1. La star montante égyptienne El Sayed défend victorieusement son titre mondial U23 
Dix jours, c'est ce qu'il aura fallu à Mohamed EL SAYED (EGY) pour ajouter deux titres de champions du monde à son palmarès. La jeune star montante égyptienne de 21 ans a avancé à toute vapeur jusqu'au sommet du podium du championnat du monde des U23 et des Jeux militaires mondiaux.

El Sayed a débuté son impressionnante course le 23 octobre dernier, sortant cinq adversaires de Wuhan en Chine pour remporter le titre des Jeux militaires mondiaux en 67kg. Puis cinq autres en Hongrie le weekend dernier, où il a victorieusement défendu son titre des U23 2018. 

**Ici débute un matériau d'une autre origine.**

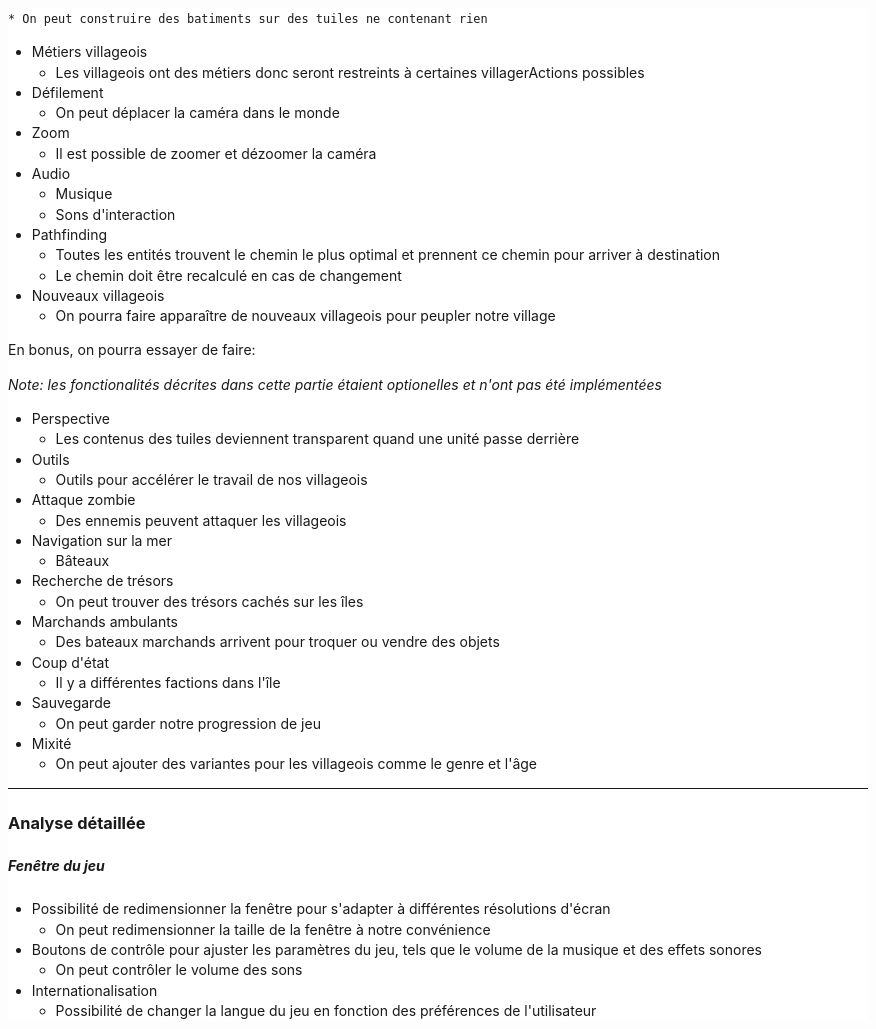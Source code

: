     * On peut construire des batiments sur des tuiles ne contenant rien
* Métiers villageois
    * Les villageois ont des métiers donc seront restreints à certaines villagerActions possibles
* Défilement
    * On peut déplacer la caméra dans le monde
* Zoom
    * Il est possible de zoomer et dézoomer la caméra
* Audio
    * Musique
    * Sons d'interaction
* Pathfinding
    * Toutes les entités trouvent le chemin le plus optimal et prennent ce chemin pour arriver à destination
    * Le chemin doit être recalculé en cas de changement
* Nouveaux villageois
    * On pourra faire apparaître de nouveaux villageois pour peupler notre village

En bonus, on pourra essayer de faire:

*Note: les fonctionalités décrites dans cette partie étaient optionelles et n'ont pas été implémentées*

* Perspective
    * Les contenus des tuiles deviennent transparent quand une unité passe derrière
* Outils
    * Outils pour accélérer le travail de nos villageois
* Attaque zombie
    * Des ennemis peuvent attaquer les villageois
* Navigation sur la mer
    * Bâteaux
* Recherche de trésors
    * On peut trouver des trésors cachés sur les îles
* Marchands ambulants
    * Des bateaux marchands arrivent pour troquer ou vendre des objets
* Coup d'état
    * Il y a différentes factions dans l'île
* Sauvegarde
    * On peut garder notre progression de jeu
* Mixité
    * On peut ajouter des variantes pour les villageois comme le genre et l'âge

---

### Analyse détaillée

##### Fenêtre du jeu

* Possibilité de redimensionner la fenêtre pour s'adapter à différentes résolutions d'écran
    * On peut redimensionner la taille de la fenêtre à notre convénience
* Boutons de contrôle pour ajuster les paramètres du jeu, tels que le volume de la musique et des effets sonores
    * On peut contrôler le volume des sons
* Internationalisation
    * Possibilité de changer la langue du jeu en fonction des préférences de l'utilisateur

Cinquième - seulement - des mondiaux de Noursoultan, El Sayed a écrasé en finale à Budapest Aliaksandr LIAVONCHYK (BLR) par 8-0. S'il a qualifié l'Égypte pour les Jeux Olympiques à cette occasion, sa victoire la plus impressionnante reste sans doute celle qu'il a remportée sur Katsuaki ENDO (JPN) lors des demi-finales, où l'Égyptien est sorti vainqueur par 7-5 de ce duel de champions du monde en titre des U23.

L'Égypte ne participera pas à la Coupe du Monde 2019 de lutte gréco-romaine ; la prochaine apparition d'El Sayed sera probablement au Matteo Pellicone de janvier prochain - le premier événement de série de classement (ESC) de l'année 2020. 

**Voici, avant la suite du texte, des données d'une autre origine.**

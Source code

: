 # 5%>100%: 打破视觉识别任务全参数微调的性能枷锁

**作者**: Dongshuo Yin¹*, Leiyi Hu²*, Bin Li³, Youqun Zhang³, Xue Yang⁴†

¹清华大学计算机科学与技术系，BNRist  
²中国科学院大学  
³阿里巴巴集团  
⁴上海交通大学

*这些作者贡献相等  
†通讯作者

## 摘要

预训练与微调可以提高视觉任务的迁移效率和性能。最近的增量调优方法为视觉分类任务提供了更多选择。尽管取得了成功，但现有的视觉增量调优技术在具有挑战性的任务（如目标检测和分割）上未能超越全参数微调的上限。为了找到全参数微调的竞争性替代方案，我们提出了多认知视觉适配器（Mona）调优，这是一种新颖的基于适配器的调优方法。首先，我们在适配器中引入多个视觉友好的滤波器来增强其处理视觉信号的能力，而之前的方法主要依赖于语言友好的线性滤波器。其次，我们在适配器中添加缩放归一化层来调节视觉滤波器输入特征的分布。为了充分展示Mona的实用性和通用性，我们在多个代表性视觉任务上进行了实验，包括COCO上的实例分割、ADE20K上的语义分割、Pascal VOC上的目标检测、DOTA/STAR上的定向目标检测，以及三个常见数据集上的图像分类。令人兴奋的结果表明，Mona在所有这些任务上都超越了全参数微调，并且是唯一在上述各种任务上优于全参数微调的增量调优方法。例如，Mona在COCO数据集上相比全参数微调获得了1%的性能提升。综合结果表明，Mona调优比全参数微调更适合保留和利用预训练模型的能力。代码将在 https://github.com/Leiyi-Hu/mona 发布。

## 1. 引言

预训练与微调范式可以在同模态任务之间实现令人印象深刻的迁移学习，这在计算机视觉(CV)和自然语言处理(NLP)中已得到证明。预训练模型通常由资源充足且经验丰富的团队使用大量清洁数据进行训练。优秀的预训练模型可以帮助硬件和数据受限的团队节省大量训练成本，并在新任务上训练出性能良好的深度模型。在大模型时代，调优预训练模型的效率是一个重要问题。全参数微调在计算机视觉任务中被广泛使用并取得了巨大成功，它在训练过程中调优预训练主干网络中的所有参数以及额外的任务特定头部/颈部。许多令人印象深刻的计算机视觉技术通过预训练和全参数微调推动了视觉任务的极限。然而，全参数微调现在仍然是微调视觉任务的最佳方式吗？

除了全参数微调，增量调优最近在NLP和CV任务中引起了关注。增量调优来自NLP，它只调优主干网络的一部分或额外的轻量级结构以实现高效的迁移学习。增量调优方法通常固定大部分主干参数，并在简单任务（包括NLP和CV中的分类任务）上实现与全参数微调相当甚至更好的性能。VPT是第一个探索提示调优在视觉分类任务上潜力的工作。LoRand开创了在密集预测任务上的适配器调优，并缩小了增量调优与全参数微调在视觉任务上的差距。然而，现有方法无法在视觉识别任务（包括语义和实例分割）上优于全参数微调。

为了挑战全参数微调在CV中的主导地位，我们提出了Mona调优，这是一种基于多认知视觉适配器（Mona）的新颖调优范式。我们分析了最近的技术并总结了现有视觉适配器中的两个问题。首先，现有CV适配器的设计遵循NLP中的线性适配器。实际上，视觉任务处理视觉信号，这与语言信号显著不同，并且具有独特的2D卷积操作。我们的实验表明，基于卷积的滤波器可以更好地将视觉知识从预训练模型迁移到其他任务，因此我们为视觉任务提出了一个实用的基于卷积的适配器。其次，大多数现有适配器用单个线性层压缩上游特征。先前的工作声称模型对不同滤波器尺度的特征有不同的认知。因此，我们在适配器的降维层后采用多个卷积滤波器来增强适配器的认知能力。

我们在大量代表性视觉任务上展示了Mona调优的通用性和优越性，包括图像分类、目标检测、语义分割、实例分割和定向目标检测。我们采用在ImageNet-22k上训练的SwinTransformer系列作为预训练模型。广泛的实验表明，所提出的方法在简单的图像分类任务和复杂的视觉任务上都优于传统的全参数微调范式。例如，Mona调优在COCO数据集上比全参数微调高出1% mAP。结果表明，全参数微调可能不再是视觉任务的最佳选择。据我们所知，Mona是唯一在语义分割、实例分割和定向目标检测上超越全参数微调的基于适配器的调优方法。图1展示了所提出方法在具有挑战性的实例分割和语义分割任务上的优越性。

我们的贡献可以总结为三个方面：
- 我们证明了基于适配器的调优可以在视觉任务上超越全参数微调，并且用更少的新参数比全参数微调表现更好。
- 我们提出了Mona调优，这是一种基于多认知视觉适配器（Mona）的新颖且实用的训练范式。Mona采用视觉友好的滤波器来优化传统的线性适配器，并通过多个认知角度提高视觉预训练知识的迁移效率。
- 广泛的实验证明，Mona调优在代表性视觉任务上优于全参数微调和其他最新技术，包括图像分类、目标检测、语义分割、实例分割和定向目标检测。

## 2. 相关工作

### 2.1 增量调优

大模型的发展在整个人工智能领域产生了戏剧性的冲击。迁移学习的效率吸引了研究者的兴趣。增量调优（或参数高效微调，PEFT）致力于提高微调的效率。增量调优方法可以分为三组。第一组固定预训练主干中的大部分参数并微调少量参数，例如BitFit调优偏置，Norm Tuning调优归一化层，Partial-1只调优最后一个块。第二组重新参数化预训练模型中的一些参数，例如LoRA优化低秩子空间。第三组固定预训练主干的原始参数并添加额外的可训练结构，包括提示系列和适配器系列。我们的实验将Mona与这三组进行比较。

Les articles de GR de Taylor Miller (en anglais) :
Novikov Avenges European C’Ships Loss to Defend U23 World Title
Elsayed Collects Second World Title in Less than Two Weeks at #WrestleBudapest

Résultats des finales de lutte gréco-romaine
55kg - Shota OGAWA (JPN) df. Emin Narimanovitch SEFERSHAEV (RUS), 4-3
60kg - Armen MELIKYAN (ARM) df. Zholaman SHARSHENBEKOV (KGZ), 11-7 
63kg - Meysam Karamali DALKHANI (IRI) df. Levani KAVJARADZE (GEO), 7-6 
67kg - Mohamed Ibrahim Elsayed Ibrahi ELSAYED (EGY) df. Aliaksandr LIAVONCHYK (BLR), 9-0 
72kg - Mohammadreza Abdolhamid GERAEI (IRI) df. Sanan SULEYMANOV (AZE), 7-0 
77kg - Islam OPIEV (RUS) df. Kodai SAKURABA (JPN), 3-1 
82kg - Milad Valerikovitch ALIRZAEV (RUS) df. Vjekoslav LUBURIC (CRO), 8-0 
87kg - Semen NOVIKOV (UKR) df. Gurami KHETSURIANI (GEO), 6-1
97kg - Arvi Martin SAVOLAINEN (FIN) df. Giorgi MELIA (GEO), 5-3 
130kg - Aliakbar Hossein YOUSOFIAHMADCHALI (IRI) df. Zviadi PATARIDZE (GEO), forfait pour blessure. 

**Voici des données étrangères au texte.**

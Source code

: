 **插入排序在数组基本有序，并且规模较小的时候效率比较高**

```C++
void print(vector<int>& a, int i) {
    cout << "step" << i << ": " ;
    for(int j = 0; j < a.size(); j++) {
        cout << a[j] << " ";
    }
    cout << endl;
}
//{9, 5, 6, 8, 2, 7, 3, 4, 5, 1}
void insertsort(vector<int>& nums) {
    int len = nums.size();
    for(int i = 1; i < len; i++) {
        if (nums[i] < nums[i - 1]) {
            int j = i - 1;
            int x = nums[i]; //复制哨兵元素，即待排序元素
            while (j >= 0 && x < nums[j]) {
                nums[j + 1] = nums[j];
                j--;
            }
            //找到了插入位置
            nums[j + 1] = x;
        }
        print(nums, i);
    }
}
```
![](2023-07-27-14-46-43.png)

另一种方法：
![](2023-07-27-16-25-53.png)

Haruna OKUNO (JPN) est l'une des sept lutteuses japonaises championnes du monde des U23. (Photo : Sachiko Hotaka)

2. Les lutteuses japonaises s'emparent de sept médailles d'or aux mondiaux des U23
L'équipe des lutteuses japonaises a conclu son extraordinaire course au titre mondial par équipe des U23 par un résultat final de 37-3, totalisant 10 médailles - dont 7 d'or. Les lutteuses japonaises terminent avec 125 points d'avance sur la Chine, seconde de la compétition avec 105 points.

L'équipe mondiale U23 des lutteuses japonaise totalise sept championnes, deux dauphines et une médaille de bronze.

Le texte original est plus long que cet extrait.